View or hide log entries that match a field

You can view or hide log entries that match a field in a log entry, which lets you focus on entries that contain the same field content.

To view or hide log entries that match a specific field in a log entry, do the following:

  1. In the Query results pane, on the log entry, click Expand.

  2. Click a field's value within the log entry, such as compute.googleapis.com, which is a serviceName.

  3. From the menu, select Show matching entries or Hide matching entries.

    The query updates with a query that shows or hides similar entries, and the Query results reload with new results.

Pin log entries

After you run a query, you can highlight a log entry by pinning it. The pinned log entry stays centered in the Query results pane. If you run a new query and the pinned log entry isn't included, then you are prompted to unpin the log entry.

To pin a log entry, do the following:

  1. Hold the pointer over the log entry that you want to pin.
  2. Click Pin.

After you pin a log entry, its background is darkened, and a Pin icon is shown. A pin icon also appears on the Timeline pane based on the pinned log entry's timestamp.

To unpin a log entry, click the pin icon again.

Show logs that match the resource of a pinned log entry

After you pin a log entry, you can run a new query that displays log entries that match the resource type or resource labels of the pinned log.

To pin a log entry and display log entries that match the same resource type or resource labels, do the following:

  1. Click Down arrow next to the pinned log to expand the pin menu.

  2. Make a selection from the pin menu:

    • To rerun the query with the same resource.type as the pinned log, select Same resource.type.

      For example, suppose you pin a log entry with a resource.type of k8s_node.
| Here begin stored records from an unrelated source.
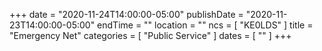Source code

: +++
date = "2020-11-24T14:00:00-05:00"
publishDate = "2020-11-23T14:00:00-05:00"
endTime = ""
location = ""
ncs = [ "KE0LDS" ]
title = "Emergency Net"
categories = [ "Public Service" ]
dates = [ "" ]
+++
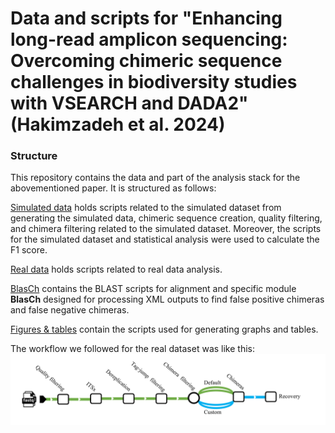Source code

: # Data and scripts for "Enhancing long-read amplicon sequencing: Overcoming chimeric sequence challenges in biodiversity studies with VSEARCH and DADA2" (Hakimzadeh et al. 2024)

### Structure
This repository contains the data and part of the analysis stack for the abovementioned paper. It is structured as follows:

[Simulated data](https://github.com/alihkz94/long-chimeric-reads-project/tree/main/Simulated%20data) holds scripts related to the simulated dataset from generating the simulated data, chimeric sequence creation, quality filtering, and chimera filtering related to the simulated dataset. Moreover, the scripts for the simulated dataset and statistical analysis were used to calculate the F1 score.

[Real data](https://github.com/alihkz94/long-chimeric-reads-project/tree/main/Real%20data) holds scripts related to real data analysis.

[BlasCh](https://github.com/alihkz94/long-chimeric-reads-project/tree/main/BlasCh) contains the BLAST scripts for alignment and specific module **BlasCh** designed for processing XML outputs to find false positive chimeras and false negative chimeras.

[Figures & tables](https://github.com/alihkz94/long-chimeric-reads-project/tree/main/Figures%20%26%20tables) contain the scripts used for generating graphs and tables.

 

The workflow we followed for the real dataset was like this:
![workflow for real dataset](workflow.jpg)
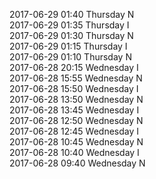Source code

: 2017-06-29 01:40 Thursday  N  
2017-06-29 01:35 Thursday  I  
2017-06-29 01:30 Thursday  N  
2017-06-29 01:15 Thursday  I  
2017-06-29 01:10 Thursday  N  
2017-06-28 20:15 Wednesday  I  
2017-06-28 15:55 Wednesday  N  
2017-06-28 15:50 Wednesday  I  
2017-06-28 13:50 Wednesday  N  
2017-06-28 13:45 Wednesday  I  
2017-06-28 12:50 Wednesday  N  
2017-06-28 12:45 Wednesday  I  
2017-06-28 10:45 Wednesday  N  
2017-06-28 10:40 Wednesday  I  
2017-06-28 09:40 Wednesday  N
If you select Same resource.type, then the query is rerun to display all log entries with resource.type="k8s_node".

    • To rerun the query with the same resource.labels as the pinned log, select Same resource.labels.

    • To rerun the query with the same trace as the pinned log, select Same trace.
    • To clear the query and show all log entries, select Show all.

View a pinned log entry in the Timeline

You can use the Timeline to highlight, scroll to, and further examine a pinned log entry.

Using the Timeline, click Pin, and then choose from the following menu options:

  • Scroll to log entry: Bring the log entry into the current Query results pane and view the pinned log entry in the context of nearby logs.
  • Zoom to log entry: Narrow the time range that the Timeline pane displays and refine your query to isolate the logs near the pinned log.
  • Unpin: Unpin a log entry.

View trace data

When a log entry contains both the trace and the latency-related field, both the latency and trace icon appear.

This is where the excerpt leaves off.